REQUIREMENT:
When counting, include every line of the data that holds "Destructuring을", then state the total alone.

DATA FOR REVIEW:
━━━━━━━━━━━━━━━━━━━━━━━━━━━━━━

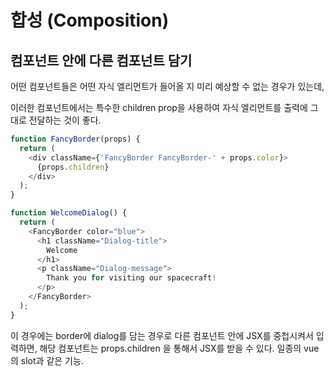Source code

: # 합성 (Composition)

## 컴포넌트 안에 다른 컴포넌트 담기

어떤 컴포넌트들은 어떤 자식 엘리먼트가 들어올 지 미리 예상할 수 없는 경우가 있는데, 

이러한 컴포넌트에서는 특수한 children prop을 사용하여 자식 엘리먼트를 출력에 그대로 전달하는 것이 좋다.

```js
function FancyBorder(props) {
  return (
    <div className={'FancyBorder FancyBorder-' + props.color}>
      {props.children}
    </div>
  );
}
```

```js
function WelcomeDialog() {
  return (
    <FancyBorder color="blue">
      <h1 className="Dialog-title">
        Welcome
      </h1>
      <p className="Dialog-message">
        Thank you for visiting our spacecraft!
      </p>
    </FancyBorder>
  );
}
```

이 경우에는 border에 dialog를 담는 경우로 다른 컴포넌트 안에 JSX를 중첩시켜서 입력하면, 해당 컴포넌트는 props.children 을 통해서 JSX를 받을 수 있다. 일종의 vue의 slot과 같은 기능.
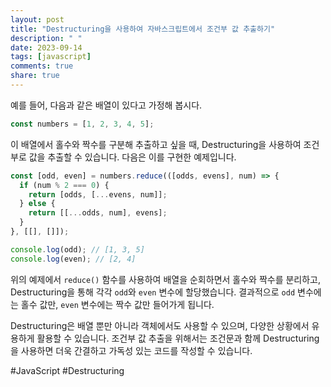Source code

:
 ```yaml
---
layout: post
title: "Destructuring을 사용하여 자바스크립트에서 조건부 값 추출하기"
description: " "
date: 2023-09-14
tags: [javascript]
comments: true
share: true
---
```


예를 들어, 다음과 같은 배열이 있다고 가정해 봅시다.

```javascript
const numbers = [1, 2, 3, 4, 5];
```

이 배열에서 홀수와 짝수를 구분해 추출하고 싶을 때, Destructuring을 사용하여 조건부로 값을 추출할 수 있습니다. 다음은 이를 구현한 예제입니다.

```javascript
const [odd, even] = numbers.reduce(([odds, evens], num) => {
  if (num % 2 === 0) {
    return [odds, [...evens, num]];
  } else {
    return [[...odds, num], evens];
  }
}, [[], []]);

console.log(odd); // [1, 3, 5]
console.log(even); // [2, 4]
```

위의 예제에서 `reduce()` 함수를 사용하여 배열을 순회하면서 홀수와 짝수를 분리하고, Destructuring을 통해 각각 `odd`와 `even` 변수에 할당했습니다. 결과적으로 `odd` 변수에는 홀수 값만, `even` 변수에는 짝수 값만 들어가게 됩니다.

Destructuring은 배열 뿐만 아니라 객체에서도 사용할 수 있으며, 다양한 상황에서 유용하게 활용할 수 있습니다. 조건부 값 추출을 위해서는 조건문과 함께 Destructuring을 사용하면 더욱 간결하고 가독성 있는 코드를 작성할 수 있습니다.

#JavaScript #Destructuring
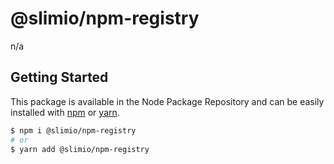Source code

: # @slimio/npm-registry
n/a

## Getting Started

This package is available in the Node Package Repository and can be easily installed with [npm](https://docs.npmjs.com/getting-started/what-is-npm) or [yarn](https://yarnpkg.com).

```bash
$ npm i @slimio/npm-registry
# or
$ yarn add @slimio/npm-registry
```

━━━━━━━━━━━━━━━━━━━━━━━━━━━━━━

RESULT:
4